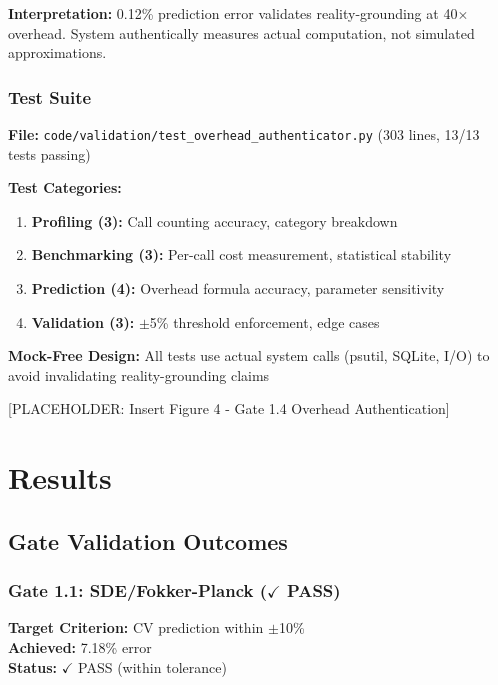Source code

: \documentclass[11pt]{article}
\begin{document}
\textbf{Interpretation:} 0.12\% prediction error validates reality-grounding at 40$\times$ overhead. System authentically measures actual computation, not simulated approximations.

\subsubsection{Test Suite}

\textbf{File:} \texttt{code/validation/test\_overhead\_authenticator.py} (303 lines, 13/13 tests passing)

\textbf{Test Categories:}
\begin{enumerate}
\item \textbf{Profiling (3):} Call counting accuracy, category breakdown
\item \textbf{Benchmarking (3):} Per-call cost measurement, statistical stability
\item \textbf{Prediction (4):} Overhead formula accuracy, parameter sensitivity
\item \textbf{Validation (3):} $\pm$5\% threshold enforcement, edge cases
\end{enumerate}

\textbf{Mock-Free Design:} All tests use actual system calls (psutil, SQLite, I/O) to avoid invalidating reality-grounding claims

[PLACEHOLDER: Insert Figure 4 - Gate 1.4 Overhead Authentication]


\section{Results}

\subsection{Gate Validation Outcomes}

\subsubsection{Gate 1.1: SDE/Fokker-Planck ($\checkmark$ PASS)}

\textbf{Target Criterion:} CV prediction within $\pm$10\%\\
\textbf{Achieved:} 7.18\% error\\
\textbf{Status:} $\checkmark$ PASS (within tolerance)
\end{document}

==================================================

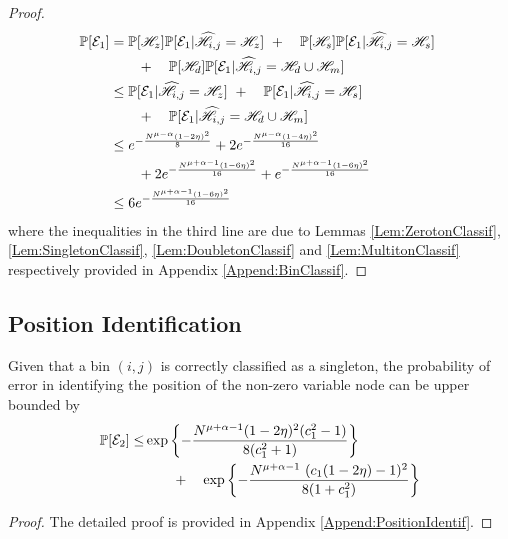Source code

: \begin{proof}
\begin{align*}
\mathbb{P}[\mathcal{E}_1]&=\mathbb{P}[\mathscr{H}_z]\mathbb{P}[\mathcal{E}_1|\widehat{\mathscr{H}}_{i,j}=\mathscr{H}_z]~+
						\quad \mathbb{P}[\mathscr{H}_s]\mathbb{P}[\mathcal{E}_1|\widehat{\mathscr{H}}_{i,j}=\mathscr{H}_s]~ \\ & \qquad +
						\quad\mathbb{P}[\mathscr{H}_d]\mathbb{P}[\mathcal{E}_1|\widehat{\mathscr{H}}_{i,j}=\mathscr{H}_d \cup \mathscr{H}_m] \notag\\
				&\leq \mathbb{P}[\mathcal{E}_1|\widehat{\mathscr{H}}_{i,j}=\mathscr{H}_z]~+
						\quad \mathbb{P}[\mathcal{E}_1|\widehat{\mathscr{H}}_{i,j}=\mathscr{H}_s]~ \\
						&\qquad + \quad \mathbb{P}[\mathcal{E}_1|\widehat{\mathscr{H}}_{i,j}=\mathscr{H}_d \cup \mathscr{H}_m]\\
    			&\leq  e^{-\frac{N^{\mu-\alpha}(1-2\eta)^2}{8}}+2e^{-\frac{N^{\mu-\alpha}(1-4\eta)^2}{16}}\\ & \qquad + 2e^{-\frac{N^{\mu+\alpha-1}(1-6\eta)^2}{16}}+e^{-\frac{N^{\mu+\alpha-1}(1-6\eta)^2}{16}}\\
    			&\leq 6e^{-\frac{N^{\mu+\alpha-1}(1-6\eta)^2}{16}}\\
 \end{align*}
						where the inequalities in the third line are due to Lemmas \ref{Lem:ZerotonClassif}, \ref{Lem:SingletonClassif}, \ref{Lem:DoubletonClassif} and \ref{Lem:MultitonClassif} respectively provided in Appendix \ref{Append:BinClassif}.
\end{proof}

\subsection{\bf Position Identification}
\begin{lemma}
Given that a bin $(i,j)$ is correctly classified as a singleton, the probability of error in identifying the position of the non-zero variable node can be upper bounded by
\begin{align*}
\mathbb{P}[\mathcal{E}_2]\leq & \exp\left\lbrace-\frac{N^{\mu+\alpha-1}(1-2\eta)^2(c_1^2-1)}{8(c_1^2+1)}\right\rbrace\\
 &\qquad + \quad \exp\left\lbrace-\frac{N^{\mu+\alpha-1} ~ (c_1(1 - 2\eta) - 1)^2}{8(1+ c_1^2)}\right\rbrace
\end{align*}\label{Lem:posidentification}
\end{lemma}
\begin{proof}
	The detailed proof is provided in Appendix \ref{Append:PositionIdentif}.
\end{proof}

==================================================

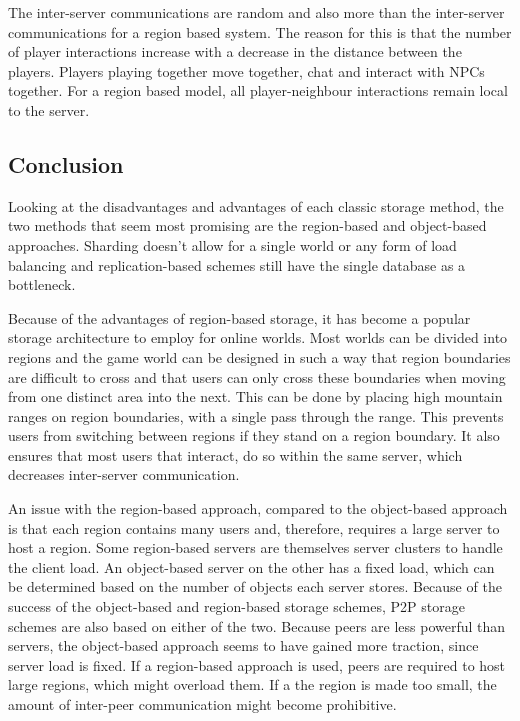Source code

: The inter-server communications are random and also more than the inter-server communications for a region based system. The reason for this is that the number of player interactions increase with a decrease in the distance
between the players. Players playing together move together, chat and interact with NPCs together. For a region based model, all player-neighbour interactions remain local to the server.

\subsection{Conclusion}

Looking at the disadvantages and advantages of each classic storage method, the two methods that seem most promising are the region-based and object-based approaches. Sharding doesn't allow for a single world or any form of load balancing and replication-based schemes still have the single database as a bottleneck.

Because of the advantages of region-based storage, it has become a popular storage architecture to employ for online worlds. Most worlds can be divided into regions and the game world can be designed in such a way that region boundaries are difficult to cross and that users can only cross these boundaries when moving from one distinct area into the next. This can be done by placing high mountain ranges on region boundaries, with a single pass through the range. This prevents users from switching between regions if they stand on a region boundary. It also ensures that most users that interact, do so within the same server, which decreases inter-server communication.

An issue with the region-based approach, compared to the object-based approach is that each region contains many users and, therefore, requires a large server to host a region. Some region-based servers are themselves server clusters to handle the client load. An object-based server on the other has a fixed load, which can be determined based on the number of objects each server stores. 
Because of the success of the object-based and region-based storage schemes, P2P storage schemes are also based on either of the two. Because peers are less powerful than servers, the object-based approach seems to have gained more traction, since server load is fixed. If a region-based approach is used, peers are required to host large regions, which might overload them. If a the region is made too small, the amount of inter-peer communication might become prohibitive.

==================================================

* [PROBLEM TO SOLVE]: All lines in the data above from the one with "between the players." through the one with "Looking at the" must be repeated exactly, and no others.

* [ANSWER BELOW]:
between the players. Players playing together move together, chat and interact with NPCs together. For a region based model, all player-neighbour interactions remain local to the server.

\subsection{Conclusion}

Looking at the disadvantages and advantages of each classic storage method, the two methods that seem most promising are the region-based and object-based approaches. Sharding doesn't allow for a single world or any form of load balancing and replication-based schemes still have the single database as a bottleneck.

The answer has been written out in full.